All Docs
FeaturesSaaS FactoryUpdated February 19, 2026

Blog: How We Fixed a Silent OOM Bomb in Agent Observability

How We Fixed a Silent OOM Bomb in Agent Observability

v1.0.7 | Performance | observability.getAgentBreakdown


As SaaS Factory runs more agents across more projects, the observability layer has to keep up. In v1.0.7 we patched a subtle but serious performance anti-pattern in the getAgentBreakdown procedure — one that would have caused increasingly slow dashboards and eventual out-of-memory crashes as the platform scaled.

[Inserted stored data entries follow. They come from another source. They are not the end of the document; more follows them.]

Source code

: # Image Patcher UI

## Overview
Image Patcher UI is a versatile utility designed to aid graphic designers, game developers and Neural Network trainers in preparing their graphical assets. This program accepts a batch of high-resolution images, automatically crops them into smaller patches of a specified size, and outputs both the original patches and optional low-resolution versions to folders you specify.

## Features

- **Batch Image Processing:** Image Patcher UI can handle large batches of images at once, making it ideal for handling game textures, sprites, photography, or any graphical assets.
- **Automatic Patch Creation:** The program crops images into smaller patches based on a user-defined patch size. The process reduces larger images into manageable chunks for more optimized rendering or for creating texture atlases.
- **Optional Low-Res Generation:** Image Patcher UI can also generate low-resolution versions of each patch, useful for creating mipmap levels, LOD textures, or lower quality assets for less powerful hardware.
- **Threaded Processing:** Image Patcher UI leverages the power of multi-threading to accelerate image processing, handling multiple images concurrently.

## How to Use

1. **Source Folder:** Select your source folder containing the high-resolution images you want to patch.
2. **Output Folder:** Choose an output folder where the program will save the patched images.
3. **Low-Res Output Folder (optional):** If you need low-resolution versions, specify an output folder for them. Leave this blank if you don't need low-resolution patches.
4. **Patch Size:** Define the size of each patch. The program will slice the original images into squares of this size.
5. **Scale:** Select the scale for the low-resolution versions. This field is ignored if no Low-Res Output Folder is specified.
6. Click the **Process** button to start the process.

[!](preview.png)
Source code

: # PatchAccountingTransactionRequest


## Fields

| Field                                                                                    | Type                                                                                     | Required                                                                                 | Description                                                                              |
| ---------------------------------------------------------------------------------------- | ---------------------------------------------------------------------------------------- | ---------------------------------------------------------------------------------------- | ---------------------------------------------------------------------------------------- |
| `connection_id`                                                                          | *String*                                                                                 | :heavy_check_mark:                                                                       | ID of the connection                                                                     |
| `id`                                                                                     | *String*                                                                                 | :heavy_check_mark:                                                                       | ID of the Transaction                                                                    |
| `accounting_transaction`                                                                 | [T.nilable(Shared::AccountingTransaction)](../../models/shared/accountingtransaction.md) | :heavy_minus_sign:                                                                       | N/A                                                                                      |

The Problem: Load Everything, Aggregate Nothing

The getAgentBreakdown tRPC procedure is responsible for the per-agent-type breakdown you see on the Observability dashboard: how many jobs each agent type has run, how many succeeded or failed, token usage, and average duration.

The original implementation worked like this:

  1. Fetch every agentJob row for all projects the caller can access — no limit, no aggregation.
  2. Loop through the results in JavaScript, building up a Map<agentType, stats> on the Node.js server.
  3. Return the aggregated map to the client.

This is the classic load-then-aggregate anti-pattern. It looks harmless in development when the database has a few hundred rows. In production, with tens of thousands of agent job records across many projects, it means:

  • Massive data transfer between Postgres and the application server on every dashboard load.
  • Unbounded heap growth on the Node.js process — each row is a deserialized object held in memory during the loop.
  • O(n) response time that degrades linearly as job history accumulates.
  • A real OOM risk with no natural ceiling.

For comparison, the sibling procedure getSummary was already doing this correctly, using sql<number> aggregate filters pushed entirely into the database.

The Fix: Push Aggregation Into Postgres

The solution is a single SQL query that lets PostgreSQL do what it was built for:

SELECT
  agentType,
  COUNT(*)                                                         AS totalJobs,
  COUNT(*) FILTER (WHERE status = 'completed')                     AS completed,
  COUNT(*) FILTER (WHERE status = 'failed')                        AS failed,
  COALESCE(SUM((tokenUsage->>'inputTokens')::int),  0)             AS inputTokens,
  COALESCE(SUM((tokenUsage->>'outputTokens')::int), 0)             AS outputTokens,
  AVG(EXTRACT(EPOCH FROM (completedAt - startedAt)))               AS avgDurationSec
FROM agentJobs
JOIN pipelineRuns ...
GROUP BY agentType;

Key techniques used:

  • COUNT(*) FILTER (WHERE ...) — Standard SQL conditional aggregation. Computes multiple counts in a single scan instead of requiring separate queries per status.
  • COALESCE(SUM(...)::int, 0) — Safely handles rows where tokenUsage is null without spreading null into the result.
  • AVG(EXTRACT(EPOCH FROM ...)) — Computes average duration in seconds entirely in the database, no JavaScript Date arithmetic needed.
  • GROUP BY agentType — Returns exactly one row per distinct agent type, regardless of how many millions of underlying job rows exist.

The Result

MetricBeforeAfter
Rows transferredAll agentJob rows (unbounded)One row per agent type
Aggregation locationNode.js heapPostgreSQL
Response time growthO(n) with job countO(1) — constant
OOM riskYesNo
Estimated speedup10–100× on large datasets

The response shape returned to the client is unchanged — this is a pure internal optimization with no breaking changes to the API contract.

Broader Lesson

This pattern shows up often in data-heavy APIs: an aggregation that works fine in testing silently degrades in production as the underlying table grows. The fix is always the same — move aggregation to the data layer. If the database already has an index on the grouping column, the query planner can satisfy the entire request without a full table scan.

We've aligned getAgentBreakdown with the approach getSummary already used. Future observability procedures will follow the same rule: aggregate in SQL, never in JavaScript.


Released in v1.0.7. File changed: src/lib/routers/observability.ts.